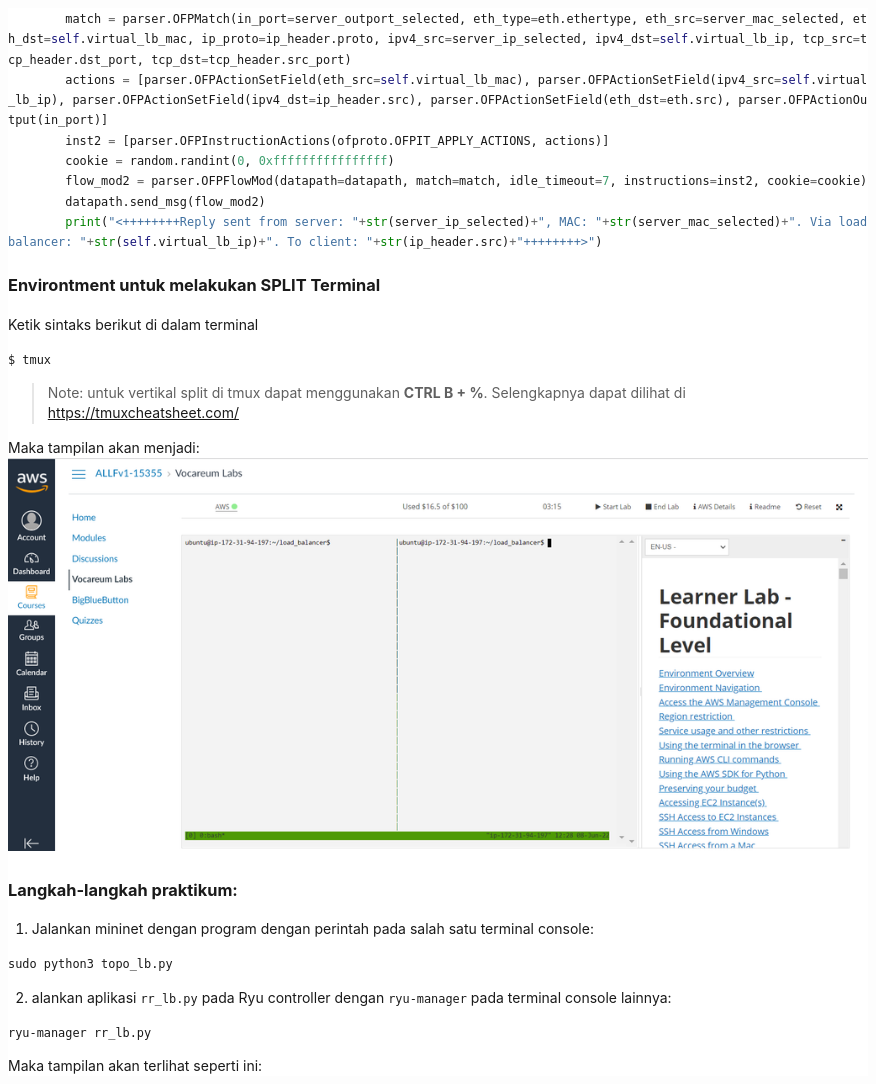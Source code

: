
 ```python
        match = parser.OFPMatch(in_port=server_outport_selected, eth_type=eth.ethertype, eth_src=server_mac_selected, eth_dst=self.virtual_lb_mac, ip_proto=ip_header.proto, ipv4_src=server_ip_selected, ipv4_dst=self.virtual_lb_ip, tcp_src=tcp_header.dst_port, tcp_dst=tcp_header.src_port)
        actions = [parser.OFPActionSetField(eth_src=self.virtual_lb_mac), parser.OFPActionSetField(ipv4_src=self.virtual_lb_ip), parser.OFPActionSetField(ipv4_dst=ip_header.src), parser.OFPActionSetField(eth_dst=eth.src), parser.OFPActionOutput(in_port)]
        inst2 = [parser.OFPInstructionActions(ofproto.OFPIT_APPLY_ACTIONS, actions)]
        cookie = random.randint(0, 0xffffffffffffffff)
        flow_mod2 = parser.OFPFlowMod(datapath=datapath, match=match, idle_timeout=7, instructions=inst2, cookie=cookie)
        datapath.send_msg(flow_mod2)
        print("<++++++++Reply sent from server: "+str(server_ip_selected)+", MAC: "+str(server_mac_selected)+". Via load balancer: "+str(self.virtual_lb_ip)+". To client: "+str(ip_header.src)+"++++++++>")
```

### Environtment untuk melakukan SPLIT Terminal

 Ketik sintaks berikut di dalam terminal
```
$ tmux
```
>Note: untuk vertikal split di tmux dapat menggunakan **CTRL B + %**. Selengkapnya dapat dilihat di https://tmuxcheatsheet.com/

Maka tampilan akan menjadi:
![split](./pic3/split.png)

### Langkah-langkah praktikum:
1. Jalankan mininet dengan program dengan perintah pada salah satu terminal console:
```
sudo python3 topo_lb.py
```
2. alankan aplikasi `rr_lb.py` pada Ryu controller dengan `ryu-manager` pada terminal console lainnya:
```
ryu-manager rr_lb.py
```
Maka tampilan akan terlihat seperti ini:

● ● ●

Give back exactly the lines from the one that contains "2. alankan aplikasi" to the end of the material, both ends kept, and no other line.

• ANSWER TO THE EXERCISE:
2. alankan aplikasi `rr_lb.py` pada Ryu controller dengan `ryu-manager` pada terminal console lainnya:
```
ryu-manager rr_lb.py
```
Maka tampilan akan terlihat seperti ini:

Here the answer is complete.